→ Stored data
--- START ---

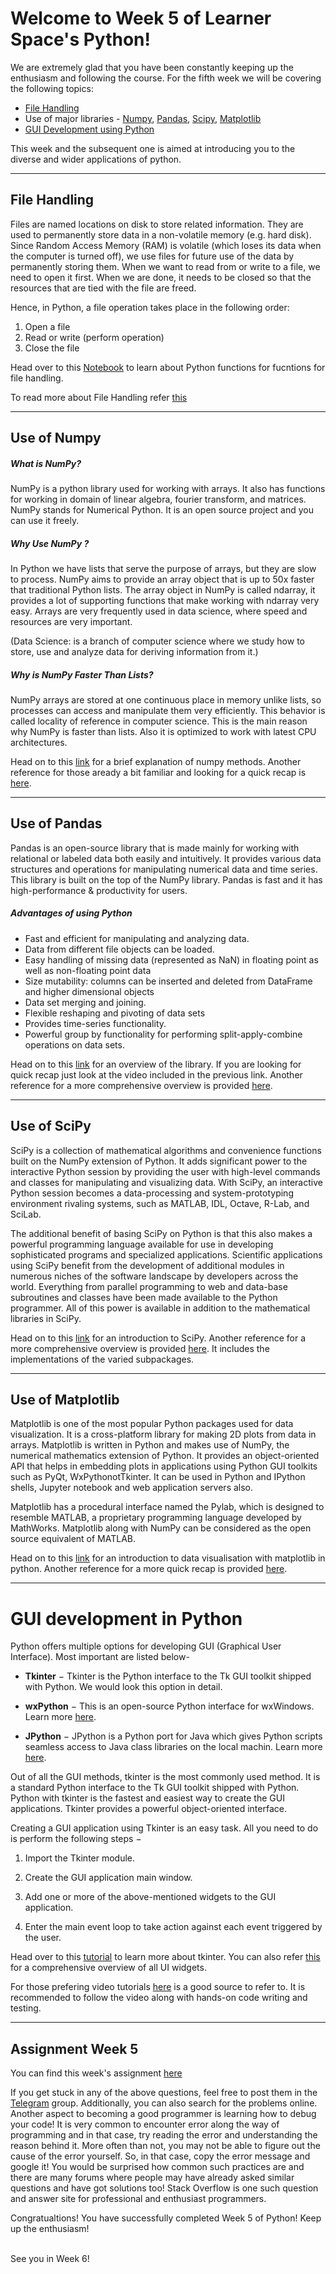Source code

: # Welcome to Week 5 of Learner Space's Python! 

We are extremely glad that you have been constantly keeping up the enthusiasm and following the course. For the fifth week we will be covering the following topics:
* [File Handling](#file-handling)
* Use of major libraries - [Numpy](#use-of-numpy), [Pandas](#use-of-pandas), [Scipy](#use-of-scipy), [Matplotlib](#use-of-matplotlib)
* [GUI Development using Python](#gui-development-in-python)

This week and the subsequent one is aimed at introducing you to the diverse and wider applications of python. 
<hr>

## File Handling 

Files are named locations on disk to store related information. They are used to permanently store data in a non-volatile memory (e.g. hard disk). Since Random Access Memory (RAM) is volatile (which loses its data when the computer is turned off), we use files for future use of the data by permanently storing them. When we want to read from or write to a file, we need to open it first. When we are done, it needs to be closed so that the resources that are tied with the file are freed.

Hence, in Python, a file operation takes place in the following order:
1. Open a file
2. Read or write (perform operation)
3. Close the file

Head over to this [Notebook](./File_Handling/Week5-1.ipynb) to learn about Python functions for fucntions for file handling.

To read more about File Handling refer [this](https://www.geeksforgeeks.org/file-handling-python/)

<hr>

## Use of Numpy

##### What is NumPy?
NumPy is a python library used for working with arrays. It also has functions for working in domain of linear algebra, fourier transform, and matrices. NumPy stands for Numerical Python. It is an open source project and you can use it freely.

##### Why Use NumPy ?
In Python we have lists that serve the purpose of arrays, but they are slow to process. NumPy aims to provide an array object that is up to 50x faster that traditional Python lists. The array object in NumPy is called ndarray, it provides a lot of supporting functions that make working with ndarray very easy. Arrays are very frequently used in data science, where speed and resources are very important.

(Data Science: is a branch of computer science where we study how to store, use and analyze data for deriving information from it.)

##### Why is NumPy Faster Than Lists?
NumPy arrays are stored at one continuous place in memory unlike lists, so processes can access and manipulate them very efficiently. This behavior is called locality of reference in computer science. This is the main reason why NumPy is faster than lists. Also it is optimized to work with latest CPU architectures.

Head on to this [link](https://www.edureka.co/blog/python-numpy-tutorial/) for a brief explanation of numpy methods. Another reference for those aready a bit familiar and looking for a quick recap is [here](https://towardsdatascience.com/a-quick-introduction-to-the-numpy-library-6f61b7dee4db).

<hr>

## Use of Pandas

Pandas is an open-source library that is made mainly for working with relational or labeled data both easily and intuitively. It provides various data structures and operations for manipulating numerical data and time series. This library is built on the top of the NumPy library. Pandas is fast and it has high-performance & productivity for users.

##### Advantages of using Python
* Fast and efficient for manipulating and analyzing data.
* Data from different file objects can be loaded.
* Easy handling of missing data (represented as NaN) in floating point as well as non-floating point data
* Size mutability: columns can be inserted and deleted from DataFrame and higher dimensional objects
* Data set merging and joining.
* Flexible reshaping and pivoting of data sets
* Provides time-series functionality.
* Powerful group by functionality for performing split-apply-combine operations on data sets.

Head on to this [link](https://www.edureka.co/blog/python-pandas-tutorial/) for an overview of the library. If you are looking for quick recap just look at the video included in the previous link. Another reference for a more comprehensive overview is provided [here](https://pandas.pydata.org/pandas-docs/stable/getting_started/10min.html).

<hr>

## Use of SciPy

SciPy is a collection of mathematical algorithms and convenience functions built on the NumPy extension of Python. It adds significant power to the interactive Python session by providing the user with high-level commands and classes for manipulating and visualizing data. With SciPy, an interactive Python session becomes a data-processing and system-prototyping environment rivaling systems, such as MATLAB, IDL, Octave, R-Lab, and SciLab.

The additional benefit of basing SciPy on Python is that this also makes a powerful programming language available for use in developing sophisticated programs and specialized applications. Scientific applications using SciPy benefit from the development of additional modules in numerous niches of the software landscape by developers across the world. Everything from parallel programming to web and data-base subroutines and classes have been made available to the Python programmer. All of this power is available in addition to the mathematical libraries in SciPy.

Head on to this [link](https://www.edureka.co/blog/scipy-tutorial/) for an introduction to SciPy. Another reference for a more comprehensive overview is provided [here](https://www.tutorialspoint.com/scipy/scipy_quick_guide.htm). It includes the implementations of the varied subpackages.

<hr>

## Use of Matplotlib

Matplotlib is one of the most popular Python packages used for data visualization. It is a cross-platform library for making 2D plots from data in arrays. Matplotlib is written in Python and makes use of NumPy, the numerical mathematics extension of Python. It provides an object-oriented API that helps in embedding plots in applications using Python GUI toolkits such as PyQt, WxPythonotTkinter. It can be used in Python and IPython shells, Jupyter notebook and web application servers also.

Matplotlib has a procedural interface named the Pylab, which is designed to resemble MATLAB, a proprietary programming language developed by MathWorks. Matplotlib along with NumPy can be considered as the open source equivalent of MATLAB.

Head on to this [link](https://heartbeat.fritz.ai/introduction-to-matplotlib-data-visualization-in-python-d9143287ae39) for an introduction to data visualisation with matplotlib in python. Another reference for a more quick recap is provided [here](https://towardsdatascience.com/introduction-to-matplotlib-in-python-5f5a9919991f).

<hr>


# GUI development in Python

Python offers multiple options for developing GUI (Graphical User Interface). Most important are listed below-

* **Tkinter** − Tkinter is the Python interface to the Tk GUI toolkit shipped with Python. We would look this option in detail.

* **wxPython** − This is an open-source Python interface for wxWindows. Learn more [here](http://wxpython.org).

* **JPython** − JPython is a Python port for Java which gives Python scripts seamless access to Java class libraries on the local machin. Learn more [here](http://www.jython.org).

Out of all the GUI methods, tkinter is the most commonly used method. It is a standard Python interface to the Tk GUI toolkit shipped with Python. Python with tkinter is the fastest and easiest way to create the GUI applications. Tkinter provides a powerful object-oriented interface.

Creating a GUI application using Tkinter is an easy task. All you need to do is perform the following steps −
1. Import the Tkinter module.

2. Create the GUI application main window.

3. Add one or more of the above-mentioned widgets to the GUI application.

4. Enter the main event loop to take action against each event triggered by the user.

Head over to this [tutorial](https://www.geeksforgeeks.org/python-tkinter-tutorial/) to learn more about tkinter. You can also refer 
[this](https://www.javatpoint.com/python-tkinter) for a comprehensive overview of all UI widgets. 

For those prefering video tutorials [here](https://www.youtube.com/watch?v=VMP1oQOxfM0) is a good source to refer to. It is recommended to follow the video along with hands-on 
code writing and testing.

<hr>

## Assignment Week 5 
You can find this week's assignment [here](./Assignment5.md)

If you get stuck in any of the above questions, feel free to post them in the [Telegram](https://t.me/joinchat/OEr2Tk_ieMMmwihkBQVjFw) group. Additionally, you can also search for the problems online. Another aspect to becoming a good programmer is learning how to debug your code! It is very common to encounter error along the way of programming and in that case, try reading the error and understanding the reason behind it. More often than not, you may not be able to figure out the cause of the error yourself. So, in that case, copy the error message and google it! You would be surprised how common such practices are and there are many forums where people may have already asked similar questions and have got solutions too! Stack Overflow is one such question and answer site for professional and enthusiast programmers. 

Congratualtions! You have successfully completed Week 5 of Python! Keep up the enthusiasm! 

<br>See you in Week 6!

--- END ---

→ Problem statement
Print the lines from the beginning of the records up to and including the line containing "##### Why Use NumPy ?", word for word, with no pictures.

→ Reply
Source code

: # Welcome to Week 5 of Learner Space's Python! 

We are extremely glad that you have been constantly keeping up the enthusiasm and following the course. For the fifth week we will be covering the following topics:
* [File Handling](#file-handling)
* Use of major libraries - [Numpy](#use-of-numpy), [Pandas](#use-of-pandas), [Scipy](#use-of-scipy), [Matplotlib](#use-of-matplotlib)
* [GUI Development using Python](#gui-development-in-python)

This week and the subsequent one is aimed at introducing you to the diverse and wider applications of python. 
<hr>

## File Handling 

Files are named locations on disk to store related information. They are used to permanently store data in a non-volatile memory (e.g. hard disk). Since Random Access Memory (RAM) is volatile (which loses its data when the computer is turned off), we use files for future use of the data by permanently storing them. When we want to read from or write to a file, we need to open it first. When we are done, it needs to be closed so that the resources that are tied with the file are freed.

Hence, in Python, a file operation takes place in the following order:
1. Open a file
2. Read or write (perform operation)
3. Close the file

Head over to this [Notebook](./File_Handling/Week5-1.ipynb) to learn about Python functions for fucntions for file handling.

To read more about File Handling refer [this](https://www.geeksforgeeks.org/file-handling-python/)

<hr>

## Use of Numpy

##### What is NumPy?
NumPy is a python library used for working with arrays. It also has functions for working in domain of linear algebra, fourier transform, and matrices. NumPy stands for Numerical Python. It is an open source project and you can use it freely.

##### Why Use NumPy ?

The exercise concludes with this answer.